Sacks argues that it is justice that we all need as well as
love. Justice is universal to everyone, and I can seek that justice is done for
everyone, whereas I cannot love everyone in any meaningful sense of that word, except perhaps in a platonic sense.
The Rachel and Leah story shows this very clearly. Having declared
his love for Rachel over Leah God brings justice for Leah. ‘When the Lord saw
that Leah was not loved, he enabled her to conceive, but Rachel remained
childless. ‘
Hagar is cast out, but God provides for her in the desert
when she thought she and her child were going to die.
I find this deep Scriptural wisdom very helpful in seeking to
navigate through life.
If we take for example prisoners, or even a single prisoner.
We may be unable to love them, but we can seek for justice
for them.
I was chatting this through with someone recently and they said that insight was so helpful. They had a real problem with their mother-in-law finding it impossible to love them and then feeling guilty because as a Christian, surely, we are called to love, and especially those of our household and family. This wisdom enabled her to be released from that pressure but then to seek that her mother-in-law received justice. In practical terms this means seeking for her mothers-in-law's wellbeing. Ensuring her husband makes time for his mother, etc.
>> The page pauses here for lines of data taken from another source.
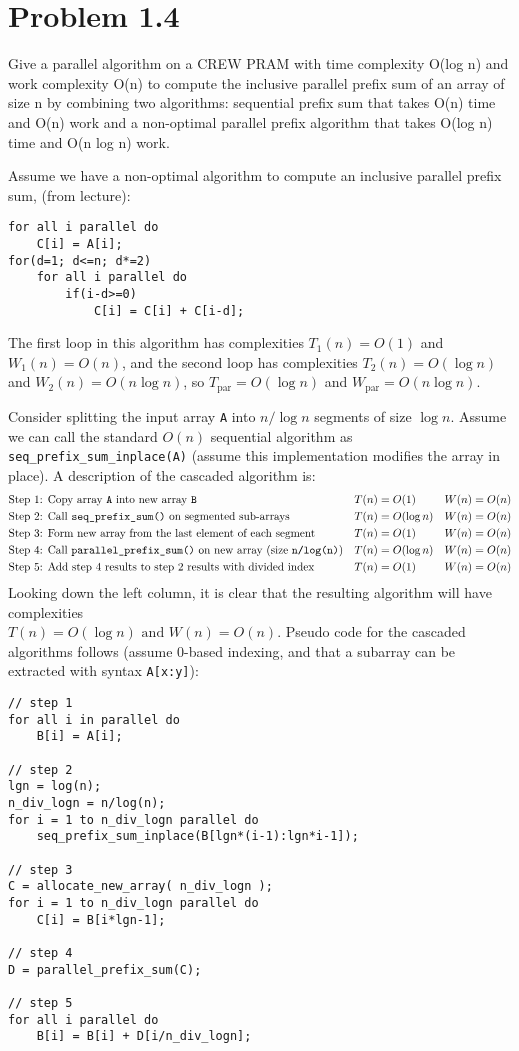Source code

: \section*{Problem 1.4}
Give a parallel algorithm on a CREW PRAM with time complexity O(log n) and work
complexity O(n) to compute the inclusive parallel prefix sum of an array of size n by combining two
algorithms: sequential prefix sum that takes O(n) time and O(n) work and a non-optimal parallel prefix
algorithm that takes O(log n) time and O(n log n) work.
\probline

Assume we have a non-optimal algorithm to compute an inclusive parallel prefix sum, (from lecture):
\begin{lstlisting}
for all i parallel do
	C[i] = A[i];
for(d=1; d<=n; d*=2)
	for all i parallel do
		if(i-d>=0)
			C[i] = C[i] + C[i-d];
\end{lstlisting}

The first loop in this algorithm has complexities $T_1(n) = O(1)$ and $W_1(n) = O(n)$, and the second loop has complexities $T_2(n) = O(\log n)$ and $W_2(n) = O(n\log n)$, so $T_{\text{par}}=O(\log n)$ and $W_{\text{par}} = O(n \log n)$.

Consider splitting the input array \texttt{A} into $n/\log n$ segments of size $\log n$. Assume we can call the standard $O(n)$ sequential algorithm as \texttt{seq\_prefix\_sum\_inplace(A)} (assume this implementation modifies the array in place). A description of the cascaded algorithm is:
\begin{align*}
&\text{Step 1: Copy array \texttt{A} into new array \texttt{B}}& &T(n) = O(1) &W(n) = O(n)\\
&\text{Step 2: Call \texttt{seq\_prefix\_sum()} on segmented sub-arrays}& &T(n) = O(\log n) &W(n) = O(n)\\
&\text{Step 3: Form new array from the last element of each segment}& &T(n) = O(1) &W(n) = O(n)\\
&\text{Step 4: Call \texttt{parallel\_prefix\_sum()} on new array (size \texttt{n/log(n)})}& &T(n) = O(\log n) &W(n) = O(n)\\
&\text{Step 5: Add step 4 results to step 2 results with divided index}& &T(n) = O(1) &W(n) = O(n)
\end{align*}
Looking down the left column, it is clear that the resulting algorithm will have complexities\\
$\boxed{T(n) = O(\log n) \text{ and }W(n) = O(n)}$. Pseudo code for the cascaded algorithms follows (assume 0-based indexing, and that a subarray can be extracted with syntax \texttt{A[x:y]}):
\begin{lstlisting}
// step 1
for all i in parallel do
	B[i] = A[i];
	
// step 2
lgn = log(n);
n_div_logn = n/log(n);
for i = 1 to n_div_logn parallel do
	seq_prefix_sum_inplace(B[lgn*(i-1):lgn*i-1]);
	
// step 3
C = allocate_new_array( n_div_logn );
for i = 1 to n_div_logn parallel do
	C[i] = B[i*lgn-1];

// step 4
D = parallel_prefix_sum(C);

// step 5
for all i parallel do
	B[i] = B[i] + D[i/n_div_logn];

\end{lstlisting}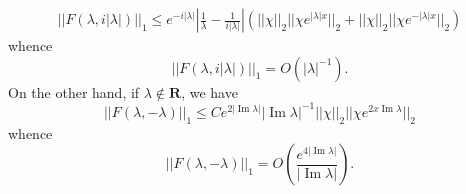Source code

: \documentclass[12pt]{report}
\newcommand{\RR}{\mathbf{R}}
\renewcommand{\Im}{\operatorname{Im}}
\theoremstyle{definition}
\begin{document}
\begin{align*}
||F(\lambda, i|\lambda|)||_1 \leq e^{-i|\lambda|}\left|\frac{1}{\lambda} - \frac{1}{i|\lambda|}\right|(||\chi||_2 ||\chi e^{|\lambda| x}||_2 + ||\chi||_2 ||\chi e^{-|\lambda|x}||_2)
\end{align*}
whence
\begin{equation}
\label{estimate on F}
||F(\lambda, i|\lambda|)||_1 = O(|\lambda|^{-1}).
\end{equation}
On the other hand, if $\lambda \notin \RR$, we have
$$||F(\lambda, -\lambda)||_1 \leq Ce^{2|\Im \lambda|}|\Im \lambda|^{-1}||\chi||_2||\chi e^{2x\Im \lambda}||_2$$
whence
\begin{equation}
  \label{imaginary estimate on F}
  ||F(\lambda, -\lambda)||_1 = O\left(\frac{e^{4 |\Im \lambda|}}{|\Im \lambda|}\right).
\end{equation}
\end{document}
Hate divides, but so does love!
To quote from Sacks, ‘But love is not enough. You cannot
build a family, let alone a society on love alone. For that you need justice
also. Love is partial, justice is impartial. Love is particular, justice is
universal. Love is for this person, but not that, but justice is for all. Much
of the moral life is generated by this tension between love and justice.
Justice without love is harsh. Love without justice is unfair, or so it will
seem to the less loved.’
I still like the Beatles song but continue to seek the deep wisdom of Scripture as it offers insights into the human condition. And it is to the Scriptures that I leave the last word.
From Amos 5:24, “But let justice roll down like waters,
and righteousness like an ever-flowing stream,”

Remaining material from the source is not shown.